* DATA RECORDS
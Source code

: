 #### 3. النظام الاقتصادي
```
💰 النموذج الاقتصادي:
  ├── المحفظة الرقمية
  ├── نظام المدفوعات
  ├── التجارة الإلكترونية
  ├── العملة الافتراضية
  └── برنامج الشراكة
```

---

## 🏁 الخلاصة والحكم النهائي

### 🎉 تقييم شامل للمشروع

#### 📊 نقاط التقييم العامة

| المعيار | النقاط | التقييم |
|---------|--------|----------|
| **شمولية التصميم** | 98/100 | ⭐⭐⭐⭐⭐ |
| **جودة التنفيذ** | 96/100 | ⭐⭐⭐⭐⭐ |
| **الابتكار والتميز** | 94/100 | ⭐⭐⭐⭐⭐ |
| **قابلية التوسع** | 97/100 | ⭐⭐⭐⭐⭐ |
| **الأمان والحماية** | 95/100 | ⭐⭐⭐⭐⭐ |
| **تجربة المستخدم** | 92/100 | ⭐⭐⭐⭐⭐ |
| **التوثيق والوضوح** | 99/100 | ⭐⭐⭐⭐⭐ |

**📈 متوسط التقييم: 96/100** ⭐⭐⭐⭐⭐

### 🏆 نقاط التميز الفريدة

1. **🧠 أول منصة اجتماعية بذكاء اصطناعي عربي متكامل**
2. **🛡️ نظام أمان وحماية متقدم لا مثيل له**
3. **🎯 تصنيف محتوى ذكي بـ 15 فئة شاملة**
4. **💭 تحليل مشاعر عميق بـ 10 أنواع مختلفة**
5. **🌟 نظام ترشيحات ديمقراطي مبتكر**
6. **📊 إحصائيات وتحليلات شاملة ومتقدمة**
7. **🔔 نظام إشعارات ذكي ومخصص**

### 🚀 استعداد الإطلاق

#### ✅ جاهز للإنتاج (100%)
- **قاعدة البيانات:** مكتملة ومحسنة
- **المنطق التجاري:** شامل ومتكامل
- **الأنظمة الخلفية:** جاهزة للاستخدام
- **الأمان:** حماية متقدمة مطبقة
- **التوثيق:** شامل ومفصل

* TASK STATEMENT
Nothing should be dropped or changed, so repeat all of the entries exactly.

* EXERCISE RESULT
Source code

: #### 3. النظام الاقتصادي
```
💰 النموذج الاقتصادي:
  ├── المحفظة الرقمية
  ├── نظام المدفوعات
  ├── التجارة الإلكترونية
  ├── العملة الافتراضية
  └── برنامج الشراكة
```

---

## 🏁 الخلاصة والحكم النهائي

### 🎉 تقييم شامل للمشروع

#### 📊 نقاط التقييم العامة

| المعيار | النقاط | التقييم |
|---------|--------|----------|
| **شمولية التصميم** | 98/100 | ⭐⭐⭐⭐⭐ |
| **جودة التنفيذ** | 96/100 | ⭐⭐⭐⭐⭐ |
| **الابتكار والتميز** | 94/100 | ⭐⭐⭐⭐⭐ |
| **قابلية التوسع** | 97/100 | ⭐⭐⭐⭐⭐ |
| **الأمان والحماية** | 95/100 | ⭐⭐⭐⭐⭐ |
| **تجربة المستخدم** | 92/100 | ⭐⭐⭐⭐⭐ |
| **التوثيق والوضوح** | 99/100 | ⭐⭐⭐⭐⭐ |

**📈 متوسط التقييم: 96/100** ⭐⭐⭐⭐⭐

### 🏆 نقاط التميز الفريدة

1. **🧠 أول منصة اجتماعية بذكاء اصطناعي عربي متكامل**
2. **🛡️ نظام أمان وحماية متقدم لا مثيل له**
3. **🎯 تصنيف محتوى ذكي بـ 15 فئة شاملة**
4. **💭 تحليل مشاعر عميق بـ 10 أنواع مختلفة**
5. **🌟 نظام ترشيحات ديمقراطي مبتكر**
6. **📊 إحصائيات وتحليلات شاملة ومتقدمة**
7. **🔔 نظام إشعارات ذكي ومخصص**

### 🚀 استعداد الإطلاق

#### ✅ جاهز للإنتاج (100%)
- **قاعدة البيانات:** مكتملة ومحسنة
- **المنطق التجاري:** شامل ومتكامل
- **الأنظمة الخلفية:** جاهزة للاستخدام
- **الأمان:** حماية متقدمة مطبقة
- **التوثيق:** شامل ومفصل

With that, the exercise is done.